On Friday we noted that during the month of November we not only added many more new vulnerabilities in WordPress plugins to our data set than the widely used WPScan Vulnerability Database (50 to 11), but we actually disclosed more vulnerabilities ourselves than they added in total during the month (21 to 11). Considering that all the vulnerabilities we discover are publicly disclosed and you can even access a RSS feed just of them, it doesn’t speak highly of the quality of their data set to be missing them.
The handling of one of the vulnerabilities we disclosed is of particular concern for anyone relying on their data, as it was an option update vulnerability we disclosed on November 12 that looks to have been on hackers’ radar by at least November 15. It was only added to WPScan’s data on the December 7th:
That kind of thing has wider repercussions as you have people that unknowingly rely on their data in deciding whether to update plugins and wouldn’t even know about the limits of their data since they are not being properly warned about by companies reusing the data (it gets as worse as one company not warning their customers about the quality of the data actually goes further by lying and claiming that the WPScan data is “confirmed/validated” when it explicitly isn’t).

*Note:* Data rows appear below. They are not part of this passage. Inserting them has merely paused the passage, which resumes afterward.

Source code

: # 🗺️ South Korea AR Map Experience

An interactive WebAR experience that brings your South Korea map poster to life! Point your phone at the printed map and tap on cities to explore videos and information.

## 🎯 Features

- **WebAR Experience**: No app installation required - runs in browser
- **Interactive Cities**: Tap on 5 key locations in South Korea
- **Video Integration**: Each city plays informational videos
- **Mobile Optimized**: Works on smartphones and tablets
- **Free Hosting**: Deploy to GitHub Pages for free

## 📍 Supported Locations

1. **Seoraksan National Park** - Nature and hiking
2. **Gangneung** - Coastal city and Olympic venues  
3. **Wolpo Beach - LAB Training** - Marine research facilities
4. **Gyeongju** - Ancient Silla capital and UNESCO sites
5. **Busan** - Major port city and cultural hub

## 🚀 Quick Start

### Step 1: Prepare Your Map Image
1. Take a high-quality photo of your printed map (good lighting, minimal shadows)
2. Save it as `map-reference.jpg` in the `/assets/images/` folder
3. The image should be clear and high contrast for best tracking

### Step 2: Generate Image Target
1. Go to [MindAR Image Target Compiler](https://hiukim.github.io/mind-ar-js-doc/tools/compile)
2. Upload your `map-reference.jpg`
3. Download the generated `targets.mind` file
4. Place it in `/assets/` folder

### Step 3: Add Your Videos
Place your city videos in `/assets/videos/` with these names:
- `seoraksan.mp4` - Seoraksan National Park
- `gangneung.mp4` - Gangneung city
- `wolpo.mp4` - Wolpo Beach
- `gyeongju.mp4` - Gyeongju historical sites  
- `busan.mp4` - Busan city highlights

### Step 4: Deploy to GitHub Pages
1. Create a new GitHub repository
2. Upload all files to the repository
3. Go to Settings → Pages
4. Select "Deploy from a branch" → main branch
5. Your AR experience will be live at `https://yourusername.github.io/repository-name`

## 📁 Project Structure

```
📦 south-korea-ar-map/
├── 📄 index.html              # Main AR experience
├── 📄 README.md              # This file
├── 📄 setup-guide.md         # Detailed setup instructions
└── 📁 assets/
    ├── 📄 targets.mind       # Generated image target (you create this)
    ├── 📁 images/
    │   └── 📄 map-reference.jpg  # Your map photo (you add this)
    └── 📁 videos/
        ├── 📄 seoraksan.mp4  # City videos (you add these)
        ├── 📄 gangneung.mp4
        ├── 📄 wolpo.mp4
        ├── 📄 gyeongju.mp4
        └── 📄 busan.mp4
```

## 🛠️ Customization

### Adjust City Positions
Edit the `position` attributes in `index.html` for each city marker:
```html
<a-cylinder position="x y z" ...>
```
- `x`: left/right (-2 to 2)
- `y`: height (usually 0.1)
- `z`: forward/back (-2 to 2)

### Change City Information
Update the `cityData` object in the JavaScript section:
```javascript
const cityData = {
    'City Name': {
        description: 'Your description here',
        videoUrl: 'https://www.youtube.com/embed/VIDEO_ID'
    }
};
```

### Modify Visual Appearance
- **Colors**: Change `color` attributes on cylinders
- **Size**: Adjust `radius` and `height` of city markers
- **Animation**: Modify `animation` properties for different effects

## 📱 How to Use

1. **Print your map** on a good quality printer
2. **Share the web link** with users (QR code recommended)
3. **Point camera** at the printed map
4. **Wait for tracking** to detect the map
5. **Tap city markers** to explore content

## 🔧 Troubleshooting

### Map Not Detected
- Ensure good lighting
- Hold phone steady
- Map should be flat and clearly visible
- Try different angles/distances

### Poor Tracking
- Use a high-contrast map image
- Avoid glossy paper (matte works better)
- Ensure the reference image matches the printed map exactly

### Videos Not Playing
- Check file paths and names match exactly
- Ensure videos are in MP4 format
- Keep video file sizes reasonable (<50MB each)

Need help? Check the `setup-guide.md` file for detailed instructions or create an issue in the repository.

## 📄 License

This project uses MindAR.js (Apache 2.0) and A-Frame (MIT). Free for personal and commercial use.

Also noticeable in that listing is that they fail to credit us, which isn’t a one off issue.
We disclosed a remote code execution (RCE) vulnerability on November 30, which WPScan falsely claims was publicly published on December 3 and which they only got around to adding on December 6:
The last of our recently disclosed vulnerabilities they managed to add seems to be missing more important information than attribution to us, as they list a vulnerability in Ultimate Member as being a cross-site request forgery (CSRF) vulnerability:
CSRF, involves causing someone else to take an action they didn’t intend to, so what you can do with that is rather important. For example, disabling an advertising notice in a plugin wouldn’t really be something anyone would care about. In this case though it would have allowed remote code execution (RCE), which is a fairly serious issue.